The truth is, if we are still living lives of pursuing good and avoiding bad actions, we are still living a life of bondage to that decision so long ago to eat of the wrong tree. Paul calls it “the law of sin and death” in Romans 8. And as long as we are obsessed with what we are doing and not doing, we are living under the law of sin and death, and sin still rules over us.
Jesus came to give us life, not just forgiveness. He came to restore us to the garden, where we may freely eat of the tree of life and live in communion once again with our Father. He came to restore us back to the place we lived before the knowledge of good and evil corrupted our hearts. No longer must we live as slaves to our actions. No longer must we constantly worry about what we have done or what we have left undone. No longer must we hide our nakedness from God, afraid of what He’ll do to us if He sees us as we really are.
It’s a free gift.
No action required on our part other than to repent and accept the gift. But when we repent before God, we are not really repenting of our sins. We are repenting of our thought that we could ever do anything but sin. We are repenting of thinking we could cover our nakedness by our own goodness. We are repenting of choosing to live under the law of sin and death, trying desperately to win a battle He has already won.
So we have a choice: We can continue to live in bondage to the law of sin and death, constantly afraid of what we have done, hiding in our shame before God. We can continue thinking life is about doing good and avoiding evil, burdened by guilt over our failures.

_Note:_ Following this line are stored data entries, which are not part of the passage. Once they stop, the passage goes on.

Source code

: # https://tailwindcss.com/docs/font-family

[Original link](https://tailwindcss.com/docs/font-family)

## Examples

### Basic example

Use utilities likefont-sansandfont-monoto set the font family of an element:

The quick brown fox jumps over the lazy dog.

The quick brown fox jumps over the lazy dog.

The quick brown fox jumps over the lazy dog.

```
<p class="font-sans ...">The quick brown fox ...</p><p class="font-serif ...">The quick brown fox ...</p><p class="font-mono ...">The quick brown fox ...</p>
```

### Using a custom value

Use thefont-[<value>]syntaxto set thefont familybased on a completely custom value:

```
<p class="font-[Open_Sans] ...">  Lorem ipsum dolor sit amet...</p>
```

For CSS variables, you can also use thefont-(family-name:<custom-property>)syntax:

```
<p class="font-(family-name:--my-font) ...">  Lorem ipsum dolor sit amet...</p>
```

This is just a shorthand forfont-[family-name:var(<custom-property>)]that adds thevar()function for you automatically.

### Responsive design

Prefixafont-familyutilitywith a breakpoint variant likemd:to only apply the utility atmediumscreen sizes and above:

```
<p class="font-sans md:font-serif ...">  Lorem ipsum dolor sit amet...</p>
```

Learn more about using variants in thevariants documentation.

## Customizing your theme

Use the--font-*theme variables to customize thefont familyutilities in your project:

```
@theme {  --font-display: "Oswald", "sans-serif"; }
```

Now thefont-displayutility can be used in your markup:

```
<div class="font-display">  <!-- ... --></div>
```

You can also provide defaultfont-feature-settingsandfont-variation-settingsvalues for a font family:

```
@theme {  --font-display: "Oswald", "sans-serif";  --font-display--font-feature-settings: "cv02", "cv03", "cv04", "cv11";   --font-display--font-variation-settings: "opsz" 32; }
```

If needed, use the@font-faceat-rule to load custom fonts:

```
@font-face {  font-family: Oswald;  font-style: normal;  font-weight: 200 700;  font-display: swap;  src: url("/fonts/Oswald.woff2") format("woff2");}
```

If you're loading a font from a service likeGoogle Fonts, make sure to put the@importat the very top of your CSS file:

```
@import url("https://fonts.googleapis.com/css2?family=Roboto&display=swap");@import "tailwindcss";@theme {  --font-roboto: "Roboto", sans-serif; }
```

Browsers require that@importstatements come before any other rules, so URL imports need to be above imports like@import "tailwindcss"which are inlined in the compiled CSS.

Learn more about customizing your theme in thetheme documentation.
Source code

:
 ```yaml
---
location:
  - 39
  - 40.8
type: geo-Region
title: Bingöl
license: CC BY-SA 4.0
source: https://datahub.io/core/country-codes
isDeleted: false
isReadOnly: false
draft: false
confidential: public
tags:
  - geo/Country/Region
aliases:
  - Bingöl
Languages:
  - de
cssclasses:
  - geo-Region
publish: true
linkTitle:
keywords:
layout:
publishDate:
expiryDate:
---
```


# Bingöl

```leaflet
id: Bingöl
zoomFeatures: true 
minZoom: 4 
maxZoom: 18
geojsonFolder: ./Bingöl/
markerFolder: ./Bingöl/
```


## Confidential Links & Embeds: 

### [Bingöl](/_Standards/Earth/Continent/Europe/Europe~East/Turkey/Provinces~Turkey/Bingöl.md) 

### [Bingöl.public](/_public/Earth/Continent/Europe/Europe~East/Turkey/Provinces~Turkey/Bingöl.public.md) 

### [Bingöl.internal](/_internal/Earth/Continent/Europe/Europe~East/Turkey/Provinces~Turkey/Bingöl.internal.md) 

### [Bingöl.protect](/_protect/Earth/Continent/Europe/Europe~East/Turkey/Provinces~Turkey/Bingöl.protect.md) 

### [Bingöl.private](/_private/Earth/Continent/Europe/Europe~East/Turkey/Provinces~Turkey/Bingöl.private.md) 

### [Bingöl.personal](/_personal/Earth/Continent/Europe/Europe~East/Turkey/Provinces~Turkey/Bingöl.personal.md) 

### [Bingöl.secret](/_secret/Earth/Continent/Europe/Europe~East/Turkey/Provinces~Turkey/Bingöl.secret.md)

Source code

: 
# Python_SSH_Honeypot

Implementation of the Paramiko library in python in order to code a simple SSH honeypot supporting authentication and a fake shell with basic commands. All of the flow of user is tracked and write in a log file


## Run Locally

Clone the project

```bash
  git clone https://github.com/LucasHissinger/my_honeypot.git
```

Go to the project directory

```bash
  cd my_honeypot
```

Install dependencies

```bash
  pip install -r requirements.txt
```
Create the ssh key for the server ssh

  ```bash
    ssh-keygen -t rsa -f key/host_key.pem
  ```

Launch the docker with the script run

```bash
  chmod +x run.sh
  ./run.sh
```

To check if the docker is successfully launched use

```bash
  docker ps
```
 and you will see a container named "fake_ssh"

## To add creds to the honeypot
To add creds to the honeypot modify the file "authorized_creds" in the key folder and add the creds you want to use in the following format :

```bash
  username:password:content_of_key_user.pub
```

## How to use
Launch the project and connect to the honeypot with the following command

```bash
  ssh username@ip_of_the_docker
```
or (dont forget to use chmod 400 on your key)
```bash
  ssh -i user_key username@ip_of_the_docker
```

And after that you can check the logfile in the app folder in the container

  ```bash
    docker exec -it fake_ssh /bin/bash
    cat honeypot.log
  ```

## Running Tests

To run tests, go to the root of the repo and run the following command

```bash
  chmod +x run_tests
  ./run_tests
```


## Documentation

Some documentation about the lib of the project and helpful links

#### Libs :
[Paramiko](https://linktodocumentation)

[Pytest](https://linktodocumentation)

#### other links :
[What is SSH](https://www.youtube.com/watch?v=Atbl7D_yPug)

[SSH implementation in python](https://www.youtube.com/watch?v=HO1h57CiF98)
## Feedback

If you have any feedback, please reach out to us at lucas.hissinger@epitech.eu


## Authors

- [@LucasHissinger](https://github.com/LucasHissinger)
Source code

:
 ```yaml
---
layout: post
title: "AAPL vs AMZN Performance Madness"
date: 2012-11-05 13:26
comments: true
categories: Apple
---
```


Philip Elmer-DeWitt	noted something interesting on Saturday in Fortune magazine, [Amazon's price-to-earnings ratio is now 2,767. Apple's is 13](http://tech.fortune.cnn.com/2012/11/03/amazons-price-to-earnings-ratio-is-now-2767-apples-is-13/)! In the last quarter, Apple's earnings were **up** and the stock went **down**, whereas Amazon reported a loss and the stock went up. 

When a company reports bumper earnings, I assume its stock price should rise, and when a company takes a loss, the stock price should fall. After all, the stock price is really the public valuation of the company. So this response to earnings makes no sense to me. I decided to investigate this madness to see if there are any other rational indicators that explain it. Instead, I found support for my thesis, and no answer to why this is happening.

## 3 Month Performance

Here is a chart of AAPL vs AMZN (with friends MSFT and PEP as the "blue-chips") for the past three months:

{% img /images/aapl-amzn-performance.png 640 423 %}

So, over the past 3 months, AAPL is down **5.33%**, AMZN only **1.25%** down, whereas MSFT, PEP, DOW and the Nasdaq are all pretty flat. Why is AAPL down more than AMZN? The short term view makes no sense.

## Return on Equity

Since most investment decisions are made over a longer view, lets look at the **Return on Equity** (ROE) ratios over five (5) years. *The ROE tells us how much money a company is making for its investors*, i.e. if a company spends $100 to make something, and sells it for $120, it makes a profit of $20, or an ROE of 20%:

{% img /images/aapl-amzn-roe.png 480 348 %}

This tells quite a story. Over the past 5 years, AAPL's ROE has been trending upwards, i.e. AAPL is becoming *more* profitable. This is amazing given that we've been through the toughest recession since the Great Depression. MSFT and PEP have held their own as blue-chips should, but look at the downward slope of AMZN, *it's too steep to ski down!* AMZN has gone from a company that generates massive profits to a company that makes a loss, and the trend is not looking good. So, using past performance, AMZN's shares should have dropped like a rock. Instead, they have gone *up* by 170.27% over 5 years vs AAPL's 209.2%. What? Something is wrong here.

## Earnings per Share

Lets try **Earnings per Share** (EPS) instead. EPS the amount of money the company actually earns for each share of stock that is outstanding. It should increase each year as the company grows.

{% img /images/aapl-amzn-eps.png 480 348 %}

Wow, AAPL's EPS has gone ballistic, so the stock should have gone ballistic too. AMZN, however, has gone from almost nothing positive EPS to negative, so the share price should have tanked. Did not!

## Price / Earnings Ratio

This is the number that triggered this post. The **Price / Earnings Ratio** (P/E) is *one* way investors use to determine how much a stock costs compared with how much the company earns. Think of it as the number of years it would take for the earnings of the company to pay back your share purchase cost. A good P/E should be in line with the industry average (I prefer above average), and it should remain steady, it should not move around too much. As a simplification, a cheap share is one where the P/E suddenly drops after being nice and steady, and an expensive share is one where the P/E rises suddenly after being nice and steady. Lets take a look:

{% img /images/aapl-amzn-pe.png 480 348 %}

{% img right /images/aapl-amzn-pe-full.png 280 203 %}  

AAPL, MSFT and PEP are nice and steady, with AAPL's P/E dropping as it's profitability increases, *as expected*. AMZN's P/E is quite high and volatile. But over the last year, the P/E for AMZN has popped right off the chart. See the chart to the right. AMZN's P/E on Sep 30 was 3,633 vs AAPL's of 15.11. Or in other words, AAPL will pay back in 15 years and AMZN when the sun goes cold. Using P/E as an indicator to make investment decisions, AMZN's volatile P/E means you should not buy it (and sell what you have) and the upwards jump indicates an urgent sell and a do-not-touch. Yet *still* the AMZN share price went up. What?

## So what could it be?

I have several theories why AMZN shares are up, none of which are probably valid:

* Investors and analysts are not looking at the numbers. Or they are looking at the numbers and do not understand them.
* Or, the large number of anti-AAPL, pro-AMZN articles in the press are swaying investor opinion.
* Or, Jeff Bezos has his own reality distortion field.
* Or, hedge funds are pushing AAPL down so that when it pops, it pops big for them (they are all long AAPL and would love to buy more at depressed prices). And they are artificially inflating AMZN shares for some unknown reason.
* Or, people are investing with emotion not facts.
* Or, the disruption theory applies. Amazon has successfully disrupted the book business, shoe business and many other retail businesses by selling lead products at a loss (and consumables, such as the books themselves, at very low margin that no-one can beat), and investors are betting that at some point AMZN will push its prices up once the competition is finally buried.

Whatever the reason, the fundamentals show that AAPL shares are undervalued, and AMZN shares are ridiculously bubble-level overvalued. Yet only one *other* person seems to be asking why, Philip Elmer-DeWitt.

Or we can accept the sacrifice of Jesus, living in the “law of liberty in Christ”, freely eating of the tree of life. That’s it, it’s over. Sin can no longer rule over us because we are free from it’s power. The power of sin is wrapped up in it’s consequences. Take away the punishment and you take away it’s power. And that’s what Jesus did. We no longer have to fear, strive, work, or hide.
Breathe deep and feel the release. Your salvation no longer depends on you living up to a standard. Let it go and live in the freedom you were meant to have all along.
Maybe that’s why it’s called the “good news.”